Jonikiro, I know where you are coming from. Sex is an exhilerating experience, but there are other things to do in the world. Littlegirl122's suggestion about taking care of urges prior to seeing your girlfriend may prove helpful for you.

I would also suggest going to fairly public places to hang out with her. (I once had a brief case of "sexaholism" and my boyfriend's solution was to keep us out of the bedroom because I was less likely to jump him in a restaurant, bookstore, or my family's kitchen while my mother was cooking.)

Another good idea may be to try the old cause and effect exercise where if you start thinking excessively about sex and you don't want to go down that route, snap your wrist with a rubber band. However, this will worsen the situation if you are turned on by sado-masechism.

But the best way to proceed is the buddy system. You and your girlfriend should work as a team. Tell her that you don't want it to be all about sex and you can use teamwork to keep watching American Pie from being acting out American Pie.

Good luck and Happy Humping (or not)! :o

Thank you very much for that response, Sass. You've inspired me in ways that would make Ghandi jealous.

I am just glad that I may have been able to help, Jonikiro, although I am flattered that you liked my advice. :p

I wish you continued luck in your relationship.

Happy Humping (Or not!)

I find the idea of being addicted to sex rather amusing. Knowing how age will affect him, I'd suggest enjoying it while you can and revel in the experiences.
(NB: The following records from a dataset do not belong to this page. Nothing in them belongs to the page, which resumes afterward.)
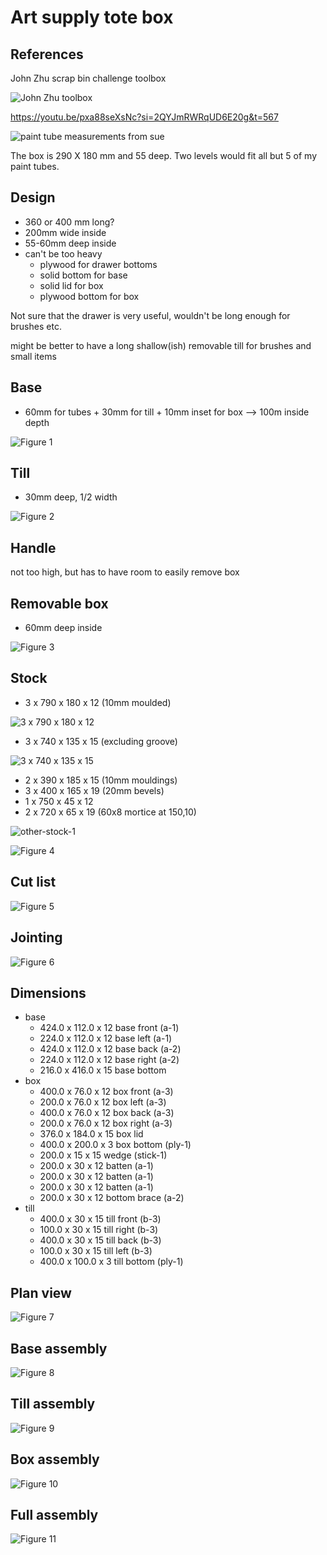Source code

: 
# Art supply tote box

## References

John Zhu scrap bin challenge toolbox

![John Zhu toolbox](images/art_tote/john-zhu-toolbox.jpg)

https://youtu.be/pxa88seXsNc?si=2QYJmRWRqUD6E20g&t=567


![paint tube measurements from sue](images/art_tote/paint-tube-measurements-from-sue.jpg)

The box is 290 X 180 mm and 55 deep. Two levels would fit all but 5 of my paint tubes.

          

## Design
- 360 or 400 mm long?
- 200mm wide inside
- 55-60mm deep inside
- can't be too heavy
  - plywood for drawer bottoms
  - solid bottom for base
  - solid lid for box
  - plywood bottom for box

Not sure that the drawer is very useful, wouldn't be long enough for brushes etc.

might be better to have a long shallow(ish) removable till for brushes and small items

          
## Base
- 60mm for tubes + 30mm for till + 10mm inset for box --> 100m inside depth

![Figure 1](art_tote/fig-1.svg)

## Till
- 30mm deep, 1/2 width

![Figure 2](art_tote/fig-2.svg)

## Handle
not too high, but has to have room to easily remove box
## Removable box
- 60mm deep inside

![Figure 3](art_tote/fig-3.svg)

## Stock

- 3 x 790 x 180 x 12 (10mm moulded)

![3 x 790 x 180 x 12](images/art_tote/3x790x180x12.jpg)

- 3 x 740 x 135 x 15 (excluding groove)

![3 x 740 x 135 x 15](images/art_tote/3x740x135x15.jpg)

- 2 x 390 x 185 x 15 (10mm mouldings)
- 3 x 400 x 165 x 19 (20mm bevels)
- 1 x 750 x 45 x 12
- 2 x 720 x 65 x 19 (60x8 mortice at 150,10)

![other-stock-1](images/art_tote/other-stock-1.jpg)

          

![Figure 4](art_tote/fig-4.svg)

## Cut list

![Figure 5](art_tote/fig-5.svg)

## Jointing

![Figure 6](art_tote/fig-6.svg)

## Dimensions
- base
  - 424.0 x 112.0 x 12 base front (a-1)
  - 224.0 x 112.0 x 12 base left (a-1)
  - 424.0 x 112.0 x 12 base back (a-2)
  - 224.0 x 112.0 x 12 base right (a-2)
  - 216.0 x 416.0 x 15 base bottom
- box
  - 400.0 x 76.0 x 12 box front (a-3)
  - 200.0 x 76.0 x 12 box left (a-3)
  - 400.0 x 76.0 x 12 box back (a-3)
  - 200.0 x 76.0 x 12 box right (a-3)
  - 376.0 x 184.0 x 15 box lid
  - 400.0 x 200.0 x 3 box bottom (ply-1)
  - 200.0 x 15 x 15 wedge (stick-1)
  - 200.0 x 30 x 12 batten (a-1)
  - 200.0 x 30 x 12 batten (a-1)
  - 200.0 x 30 x 12 batten (a-1)
  - 200.0 x 30 x 12 bottom brace (a-2)
- till
  - 400.0 x 30 x 15 till front (b-3)
  - 100.0 x 30 x 15 till right (b-3)
  - 400.0 x 30 x 15 till back (b-3)
  - 100.0 x 30 x 15 till left (b-3)
  - 400.0 x 100.0 x 3 till bottom (ply-1)
## Plan view

![Figure 7](art_tote/fig-7.svg)

## Base assembly

![Figure 8](art_tote/fig-8.svg)

## Till assembly

![Figure 9](art_tote/fig-9.svg)

## Box assembly

![Figure 10](art_tote/fig-10.svg)

## Full assembly

![Figure 11](art_tote/fig-11.svg)

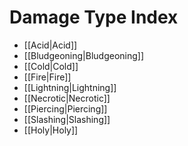 # Damage Type Index

- [[Acid\|Acid]]
- [[Bludgeoning\|Bludgeoning]]
- [[Cold\|Cold]]
- [[Fire\|Fire]]
- [[Lightning\|Lightning]]
- [[Necrotic\|Necrotic]]
- [[Piercing\|Piercing]]
- [[Slashing\|Slashing]]
- [[Holy\|Holy]]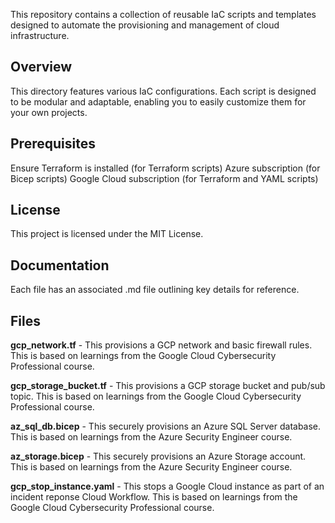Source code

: This repository contains a collection of reusable IaC scripts and templates designed to automate the provisioning and management of cloud infrastructure.

## Overview
This directory features various IaC configurations. Each script is designed to be modular and adaptable, enabling you to easily customize them for your own projects.

## Prerequisites
Ensure Terraform is installed (for Terraform scripts)
Azure subscription (for Bicep scripts)
Google Cloud subscription (for Terraform and YAML scripts)

## License
This project is licensed under the MIT License.

## Documentation
Each file has an associated .md file outlining key details for reference. 

## Files
**gcp_network.tf** - This provisions a GCP network and basic firewall rules. This is based on learnings from the Google Cloud Cybersecurity Professional course.

**gcp_storage_bucket.tf** - This provisions a GCP storage bucket and pub/sub topic. This is based on learnings from the Google Cloud Cybersecurity Professional course.

**az_sql_db.bicep** - This securely provisions an Azure SQL Server database. This is based on learnings from the Azure Security Engineer course.

**az_storage.bicep** - This securely provisions an Azure Storage account. This is based on learnings from the Azure Security Engineer course.

**gcp_stop_instance.yaml** - This stops a Google Cloud instance as part of an incident reponse Cloud Workflow. This is based on learnings from the Google Cloud Cybersecurity Professional course.
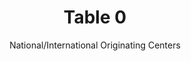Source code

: ---
title: Table 0
subtitle: National/International Originating Centers
layout: default
parent: Section 1
grand_parent: NCEP Office Note 388-Grib1 
nav_order: 1
---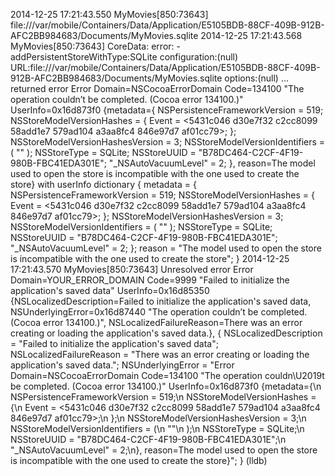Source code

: 2014-12-25 17:21:43.550 MyMovies[850:73643] file:///var/mobile/Containers/Data/Application/E5105BDB-88CF-409B-912B-AFC2BB984683/Documents/MyMovies.sqlite
2014-12-25 17:21:43.568 MyMovies[850:73643] CoreData: error: -addPersistentStoreWithType:SQLite configuration:(null) URL:file:///var/mobile/Containers/Data/Application/E5105BDB-88CF-409B-912B-AFC2BB984683/Documents/MyMovies.sqlite options:(null) ... returned error Error Domain=NSCocoaErrorDomain Code=134100 "The operation couldn’t be completed. (Cocoa error 134100.)" UserInfo=0x16d873f0 {metadata={
NSPersistenceFrameworkVersion = 519;
NSStoreModelVersionHashes =     {
Event = <5431c046 d30e7f32 c2cc8099 58add1e7 579ad104 a3aa8fc4 846e97d7 af01cc79>;
};
NSStoreModelVersionHashesVersion = 3;
NSStoreModelVersionIdentifiers =     (
""
);
NSStoreType = SQLite;
NSStoreUUID = "B78DC464-C2CF-4F19-980B-FBC41EDA301E";
"_NSAutoVacuumLevel" = 2;
}, reason=The model used to open the store is incompatible with the one used to create the store} with userInfo dictionary {
metadata =     {
NSPersistenceFrameworkVersion = 519;
NSStoreModelVersionHashes =         {
Event = <5431c046 d30e7f32 c2cc8099 58add1e7 579ad104 a3aa8fc4 846e97d7 af01cc79>;
};
NSStoreModelVersionHashesVersion = 3;
NSStoreModelVersionIdentifiers =         (
""
);
NSStoreType = SQLite;
NSStoreUUID = "B78DC464-C2CF-4F19-980B-FBC41EDA301E";
"_NSAutoVacuumLevel" = 2;
};
reason = "The model used to open the store is incompatible with the one used to create the store";
}
2014-12-25 17:21:43.570 MyMovies[850:73643] Unresolved error Error Domain=YOUR_ERROR_DOMAIN Code=9999 "Failed to initialize the application's saved data" UserInfo=0x16d85350 {NSLocalizedDescription=Failed to initialize the application's saved data, NSUnderlyingError=0x16d87440 "The operation couldn’t be completed. (Cocoa error 134100.)", NSLocalizedFailureReason=There was an error creating or loading the application's saved data.}, {
NSLocalizedDescription = "Failed to initialize the application's saved data";
NSLocalizedFailureReason = "There was an error creating or loading the application's saved data.";
NSUnderlyingError = "Error Domain=NSCocoaErrorDomain Code=134100 \"The operation couldn\U2019t be completed. (Cocoa error 134100.)\" UserInfo=0x16d873f0 {metadata={\n    NSPersistenceFrameworkVersion = 519;\n    NSStoreModelVersionHashes =     {\n        Event = <5431c046 d30e7f32 c2cc8099 58add1e7 579ad104 a3aa8fc4 846e97d7 af01cc79>;\n    };\n    NSStoreModelVersionHashesVersion = 3;\n    NSStoreModelVersionIdentifiers =     (\n        \"\"\n    );\n    NSStoreType = SQLite;\n    NSStoreUUID = \"B78DC464-C2CF-4F19-980B-FBC41EDA301E\";\n    \"_NSAutoVacuumLevel\" = 2;\n}, reason=The model used to open the store is incompatible with the one used to create the store}";
}
(lldb) 


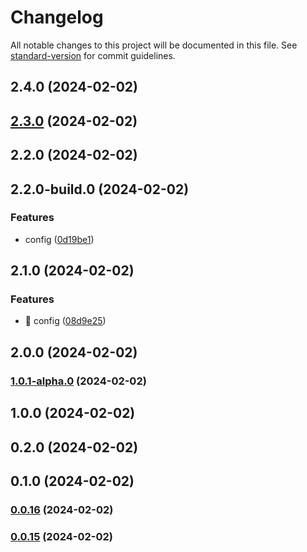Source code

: # Changelog

All notable changes to this project will be documented in this file. See [standard-version](https://github.com/conventional-changelog/standard-version) for commit guidelines.

## 2.4.0 (2024-02-02)

## [2.3.0](https://github.com/wrappid/test-wrappid-package/compare/v2.2.0...v2.3.0) (2024-02-02)

## 2.2.0 (2024-02-02)

## 2.2.0-build.0 (2024-02-02)


### Features

* config ([0d19be1](https://github.com/wrappid/test-wrappid-package/commit/0d19be1170db50a750401d195ba0861448eafbd9))

## 2.1.0 (2024-02-02)


### Features

* :art: config ([08d9e25](https://github.com/wrappid/test-wrappid-package/commit/08d9e25c284c719768e78d0ef832eb78ab39605e))

## 2.0.0 (2024-02-02)

### [1.0.1-alpha.0](https://github.com/wrappid/test-wrappid-package/compare/v1.0.0...v1.0.1-alpha.0) (2024-02-02)

## 1.0.0 (2024-02-02)

## 0.2.0 (2024-02-02)

## 0.1.0 (2024-02-02)

### [0.0.16](https://github.com/wrappid/test-wrappid-package/compare/v0.0.13...v0.0.16) (2024-02-02)

### [0.0.15](https://github.com/wrappid/test-wrappid-package/compare/v0.0.13...v0.0.15) (2024-02-02)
[QUOTE=EvilEvilKitten;158129]I find the idea of being addicted to sex rather amusing. Knowing how age will affect him, I'd suggest enjoying it while you can and revel in the experiences.[/QUOTE]

i dissagree...i was in the same situation when i lost my virginity..we did get addicted and it turned into a "i only want sex thing" and it hurt us both really bad. I think its good hes wanting to keep having sex for the right reasons....and not just cause it feels good.

my advice...make sure she understands your concerns, so she dosent feel rejected.

I'm with EvilEvilKitten on this one. if you are young and horny, and enjoy sex, then go for it. Things will change (not necessarily for the worse, I might add) as you get older, so enjoy what you have now.

The problem with its only being 'a sex thing' is if one of you wants it to be something more. There is nothing wrong with either ambition - only the disagreement between the two leads to hurt feelings. So find someone with who not only compatible with you, but whose goals are also compatible with yours.